Carolina Escobar Sarti
Vi el anuncio en una va -lla publicitaria, en la cual se invitaba a quien lo deseara, a asistir el 31 de enero recién pasado a una jornada de salvación que se realizaría en un estadio guatemalteco. Incapaz de cuestionar la fe de nadie porque creer es un derecho, considero que sí deberíamos de reflexionar más sobre las prácticas y mecanismos promovidos desde la burocracia religiosa alrededor del tema de la salvación. Para comenzar, habría que decir que, si el destino ultraterrenal de todo creyente está determinado por un eterno, incuestionable, inescrutable e inalterable designio de Dios, se supone que este creyente no necesitaría de ninguna iglesia para obtener la salvación eterna. Pero bueno, parece que las iglesias son tan nobles que están para servir a los condenados y no a los que son salvos.

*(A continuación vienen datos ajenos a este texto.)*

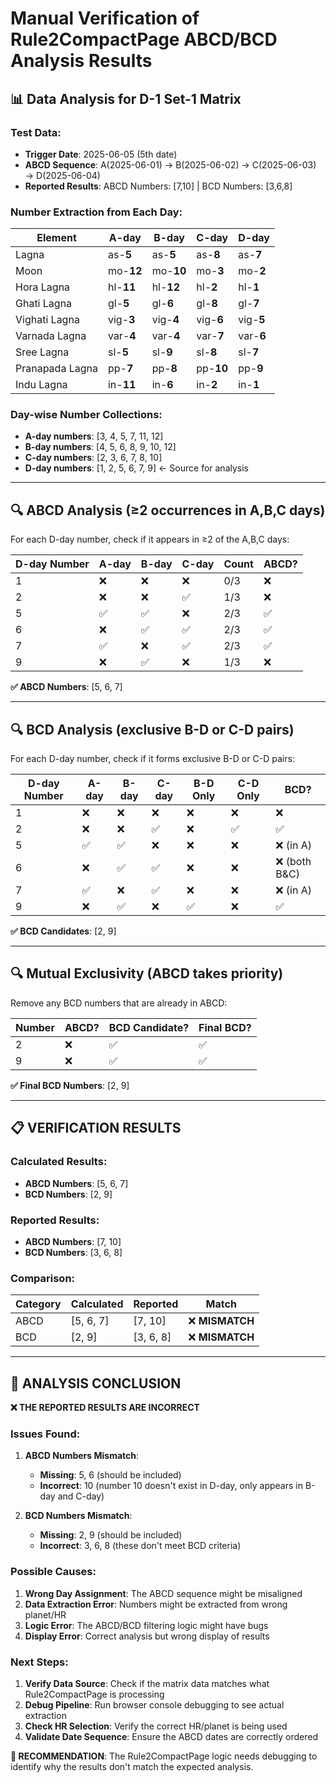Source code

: # Manual Verification of Rule2CompactPage ABCD/BCD Analysis Results

## 📊 **Data Analysis for D-1 Set-1 Matrix**

### **Test Data:**
- **Trigger Date**: 2025-06-05 (5th date)
- **ABCD Sequence**: A(2025-06-01) → B(2025-06-02) → C(2025-06-03) → D(2025-06-04)
- **Reported Results**: ABCD Numbers: [7,10] | BCD Numbers: [3,6,8]

### **Number Extraction from Each Day:**

| Element | A-day | B-day | C-day | D-day |
|---------|--------|--------|--------|--------|
| Lagna | as-**5** | as-**5** | as-**8** | as-**7** |
| Moon | mo-**12** | mo-**10** | mo-**3** | mo-**2** |
| Hora Lagna | hl-**11** | hl-**12** | hl-**2** | hl-**1** |
| Ghati Lagna | gl-**5** | gl-**6** | gl-**8** | gl-**7** |
| Vighati Lagna | vig-**3** | vig-**4** | vig-**6** | vig-**5** |
| Varnada Lagna | var-**4** | var-**4** | var-**7** | var-**6** |
| Sree Lagna | sl-**5** | sl-**9** | sl-**8** | sl-**7** |
| Pranapada Lagna | pp-**7** | pp-**8** | pp-**10** | pp-**9** |
| Indu Lagna | in-**11** | in-**6** | in-**2** | in-**1** |

### **Day-wise Number Collections:**
- **A-day numbers**: [3, 4, 5, 7, 11, 12]
- **B-day numbers**: [4, 5, 6, 8, 9, 10, 12]  
- **C-day numbers**: [2, 3, 6, 7, 8, 10]
- **D-day numbers**: [1, 2, 5, 6, 7, 9] ← Source for analysis

---

## 🔍 **ABCD Analysis (≥2 occurrences in A,B,C days)**

For each D-day number, check if it appears in ≥2 of the A,B,C days:

| D-day Number | A-day | B-day | C-day | Count | ABCD? |
|-------------|--------|--------|--------|--------|--------|
| 1 | ❌ | ❌ | ❌ | 0/3 | ❌ |
| 2 | ❌ | ❌ | ✅ | 1/3 | ❌ |
| 5 | ✅ | ✅ | ❌ | 2/3 | ✅ |
| 6 | ❌ | ✅ | ✅ | 2/3 | ✅ |
| 7 | ✅ | ❌ | ✅ | 2/3 | ✅ |
| 9 | ❌ | ✅ | ❌ | 1/3 | ❌ |

**✅ ABCD Numbers**: [5, 6, 7]

---

## 🔍 **BCD Analysis (exclusive B-D or C-D pairs)**

For each D-day number, check if it forms exclusive B-D or C-D pairs:

| D-day Number | A-day | B-day | C-day | B-D Only | C-D Only | BCD? |
|-------------|--------|--------|--------|----------|----------|--------|
| 1 | ❌ | ❌ | ❌ | ❌ | ❌ | ❌ |
| 2 | ❌ | ❌ | ✅ | ❌ | ✅ | ✅ |
| 5 | ✅ | ✅ | ❌ | ❌ | ❌ | ❌ (in A) |
| 6 | ❌ | ✅ | ✅ | ❌ | ❌ | ❌ (both B&C) |
| 7 | ✅ | ❌ | ✅ | ❌ | ❌ | ❌ (in A) |
| 9 | ❌ | ✅ | ❌ | ✅ | ❌ | ✅ |

**✅ BCD Candidates**: [2, 9]

---

## 🔍 **Mutual Exclusivity (ABCD takes priority)**

Remove any BCD numbers that are already in ABCD:

| Number | ABCD? | BCD Candidate? | Final BCD? |
|--------|--------|----------------|------------|
| 2 | ❌ | ✅ | ✅ |
| 9 | ❌ | ✅ | ✅ |

**✅ Final BCD Numbers**: [2, 9]

---

## 📋 **VERIFICATION RESULTS**

### **Calculated Results:**
- **ABCD Numbers**: [5, 6, 7]
- **BCD Numbers**: [2, 9]

### **Reported Results:**
- **ABCD Numbers**: [7, 10]
- **BCD Numbers**: [3, 6, 8]

### **Comparison:**
| Category | Calculated | Reported | Match |
|----------|------------|----------|--------|
| ABCD | [5, 6, 7] | [7, 10] | ❌ **MISMATCH** |
| BCD | [2, 9] | [3, 6, 8] | ❌ **MISMATCH** |

---

## 🚨 **ANALYSIS CONCLUSION**

**❌ THE REPORTED RESULTS ARE INCORRECT**

### **Issues Found:**

1. **ABCD Numbers Mismatch**: 
   - **Missing**: 5, 6 (should be included)
   - **Incorrect**: 10 (number 10 doesn't exist in D-day, only appears in B-day and C-day)

2. **BCD Numbers Mismatch**:
   - **Missing**: 2, 9 (should be included)
   - **Incorrect**: 3, 6, 8 (these don't meet BCD criteria)

### **Possible Causes:**

1. **Wrong Day Assignment**: The ABCD sequence might be misaligned
2. **Data Extraction Error**: Numbers might be extracted from wrong planet/HR
3. **Logic Error**: The ABCD/BCD filtering logic might have bugs
4. **Display Error**: Correct analysis but wrong display of results

### **Next Steps:**

1. **Verify Data Source**: Check if the matrix data matches what Rule2CompactPage is processing
2. **Debug Pipeline**: Run browser console debugging to see actual extraction
3. **Check HR Selection**: Verify the correct HR/planet is being used
4. **Validate Date Sequence**: Ensure the ABCD dates are correctly ordered

**🎯 RECOMMENDATION**: The Rule2CompactPage logic needs debugging to identify why the results don't match the expected analysis.
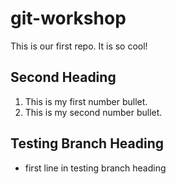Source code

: # git-workshop
This is our first repo.
It is so cool!
## Second Heading
1. This is my first number bullet.
2. This is my second number bullet.
## Testing Branch Heading
- first line in testing branch heading
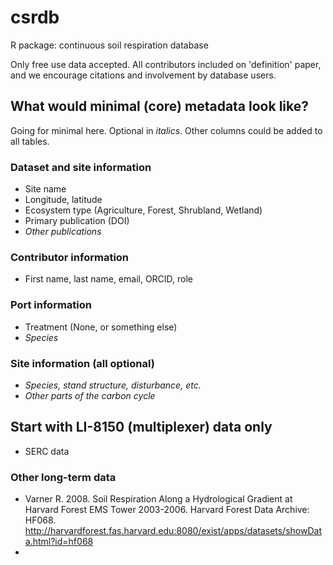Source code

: # csrdb
R package: continuous soil respiration database

Only free use data accepted. All contributors included on 'definition' paper, and we encourage citations and involvement by database users.

## What would minimal (core) metadata look like?

Going for minimal here. Optional in _italics_. Other columns could be added to all tables.

### Dataset and site information

* Site name
* Longitude, latitude
* Ecosystem type (Agriculture, Forest, Shrubland, Wetland)
* Primary publication (DOI)
* _Other publications_

### Contributor information

* First name, last name, email, ORCID, role

### Port information

* Treatment (None, or something else)
* _Species_

### Site information (all optional)

* _Species, stand structure, disturbance, etc._
* _Other parts of the carbon cycle_

## Start with LI-8150 (multiplexer) data only

* SERC data


### Other long-term data

* Varner R. 2008. Soil Respiration Along a Hydrological Gradient at Harvard Forest EMS Tower 2003-2006. Harvard Forest Data Archive: HF068. http://harvardforest.fas.harvard.edu:8080/exist/apps/datasets/showData.html?id=hf068
* 
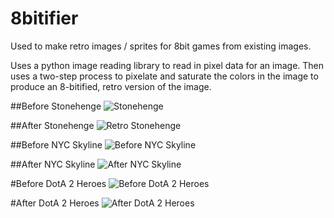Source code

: # 8bitifier
Used to make retro images / sprites for 8bit games from existing images.

Uses a python image reading library to read in pixel data for an image. 
Then uses a two-step process to pixelate and saturate the colors in the image to produce an 8-bitified,
retro version of the image. 

##Before Stonehenge
![Stonehenge](http://i.imgur.com/99afG8h.jpg)

##After Stonehenge
![Retro Stonehenge](http://i.imgur.com/m1THUeo.jpg)

##Before NYC Skyline
![Before NYC Skyline](http://i.imgur.com/hyNqkAO.jpg)

##After NYC Skyline
![After NYC Skyline](http://i.imgur.com/jaqrWx5.jpg)

#Before DotA 2 Heroes
![Before DotA 2 Heroes](http://i.imgur.com/2dEWkfL.jpg)

#After DotA 2 Heroes
![After DotA 2 Heroes](http://i.imgur.com/aO2HgUe.jpg)
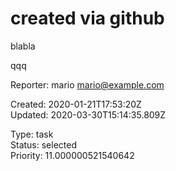 # created via github

blabla

qqq

Reporter: mario <mario@example.com>  

Created: 2020-01-21T17:53:20Z  
Updated: 2020-03-30T15:14:35.809Z

Type: task  
Status: selected  
Priority: 11.000000521540642
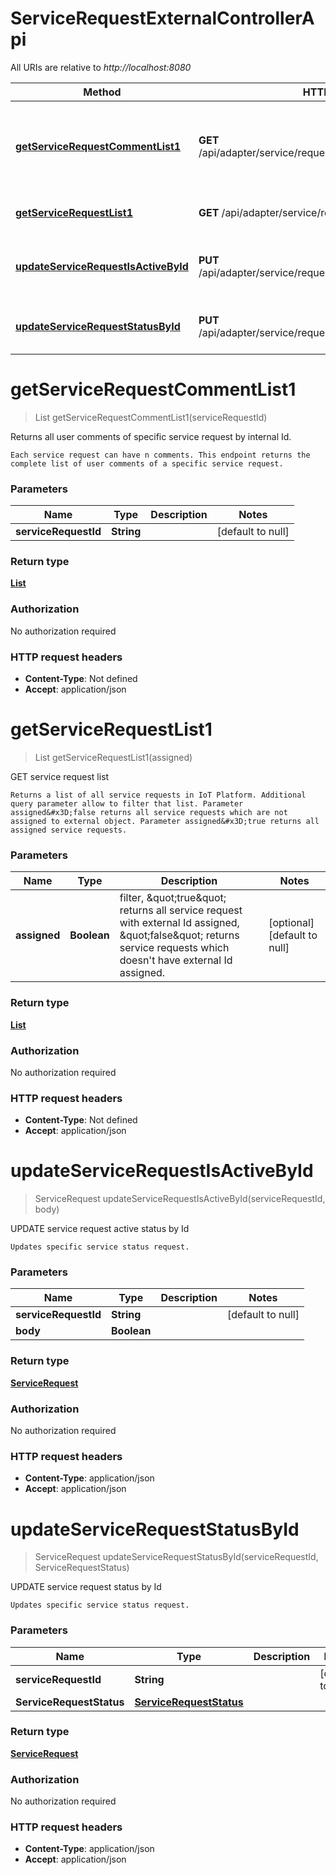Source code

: # ServiceRequestExternalControllerApi

All URIs are relative to *http://localhost:8080*

| Method | HTTP request | Description |
|------------- | ------------- | -------------|
| [**getServiceRequestCommentList1**](ServiceRequestExternalControllerApi.md#getServiceRequestCommentList1) | **GET** /api/adapter/service/request/{serviceRequestId}/comment | Returns all user comments of specific service request by internal Id. |
| [**getServiceRequestList1**](ServiceRequestExternalControllerApi.md#getServiceRequestList1) | **GET** /api/adapter/service/request | GET service request list |
| [**updateServiceRequestIsActiveById**](ServiceRequestExternalControllerApi.md#updateServiceRequestIsActiveById) | **PUT** /api/adapter/service/request/{serviceRequestId}/active | UPDATE service request active status by Id |
| [**updateServiceRequestStatusById**](ServiceRequestExternalControllerApi.md#updateServiceRequestStatusById) | **PUT** /api/adapter/service/request/{serviceRequestId}/status | UPDATE service request status by Id |


<a name="getServiceRequestCommentList1"></a>
# **getServiceRequestCommentList1**
> List getServiceRequestCommentList1(serviceRequestId)

Returns all user comments of specific service request by internal Id.

    Each service request can have n comments. This endpoint returns the complete list of user comments of a specific service request.

### Parameters

|Name | Type | Description  | Notes |
|------------- | ------------- | ------------- | -------------|
| **serviceRequestId** | **String**|  | [default to null] |

### Return type

[**List**](../Models/ServiceRequestComment.md)

### Authorization

No authorization required

### HTTP request headers

- **Content-Type**: Not defined
- **Accept**: application/json

<a name="getServiceRequestList1"></a>
# **getServiceRequestList1**
> List getServiceRequestList1(assigned)

GET service request list

    Returns a list of all service requests in IoT Platform. Additional query parameter allow to filter that list. Parameter assigned&#x3D;false returns all service requests which are not assigned to external object. Parameter assigned&#x3D;true returns all assigned service requests.

### Parameters

|Name | Type | Description  | Notes |
|------------- | ------------- | ------------- | -------------|
| **assigned** | **Boolean**| filter, \&quot;true\&quot; returns all service request with external Id assigned, \&quot;false\&quot; returns service requests which doesn&#39;t have external Id assigned. | [optional] [default to null] |

### Return type

[**List**](../Models/ServiceRequest.md)

### Authorization

No authorization required

### HTTP request headers

- **Content-Type**: Not defined
- **Accept**: application/json

<a name="updateServiceRequestIsActiveById"></a>
# **updateServiceRequestIsActiveById**
> ServiceRequest updateServiceRequestIsActiveById(serviceRequestId, body)

UPDATE service request active status by Id

    Updates specific service status request.

### Parameters

|Name | Type | Description  | Notes |
|------------- | ------------- | ------------- | -------------|
| **serviceRequestId** | **String**|  | [default to null] |
| **body** | **Boolean**|  | |

### Return type

[**ServiceRequest**](../Models/ServiceRequest.md)

### Authorization

No authorization required

### HTTP request headers

- **Content-Type**: application/json
- **Accept**: application/json

<a name="updateServiceRequestStatusById"></a>
# **updateServiceRequestStatusById**
> ServiceRequest updateServiceRequestStatusById(serviceRequestId, ServiceRequestStatus)

UPDATE service request status by Id

    Updates specific service status request.

### Parameters

|Name | Type | Description  | Notes |
|------------- | ------------- | ------------- | -------------|
| **serviceRequestId** | **String**|  | [default to null] |
| **ServiceRequestStatus** | [**ServiceRequestStatus**](../Models/ServiceRequestStatus.md)|  | |

### Return type

[**ServiceRequest**](../Models/ServiceRequest.md)

### Authorization

No authorization required

### HTTP request headers

- **Content-Type**: application/json
- **Accept**: application/json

Aquí es donde entra en juego el utilísimo mecanismo de la culpa, enseñado desde múltiples púlpitos para ser vivido dogmáticamente, sin ningún dejo de conciencia y responsabilidad; desde allí se ha hecho creer a la humanidad que todos nacemos con el pecado original y que, de allí en adelante, somos inevitablemente pecadores y sujetos dependientes de todo tipo de dioses.
Si las mujeres y hombres primitivos, desde su incipiente conocimiento de los fenómenos del mundo, crearon dioses de la lluvia, del viento, del sol, de la luna, de la fertilidad o de la muerte, hoy —con toda la ciencia a nuestro alcance y siglos de “avance”— hemos creado un Dios a nuestra imagen y semejanza. Tan parecido a nosotros y tan humanizado es ese Dios, que odiamos en su nombre, matamos en su nombre, envidiamos en su nombre y provocamos infelicidad y dolor en su nombre.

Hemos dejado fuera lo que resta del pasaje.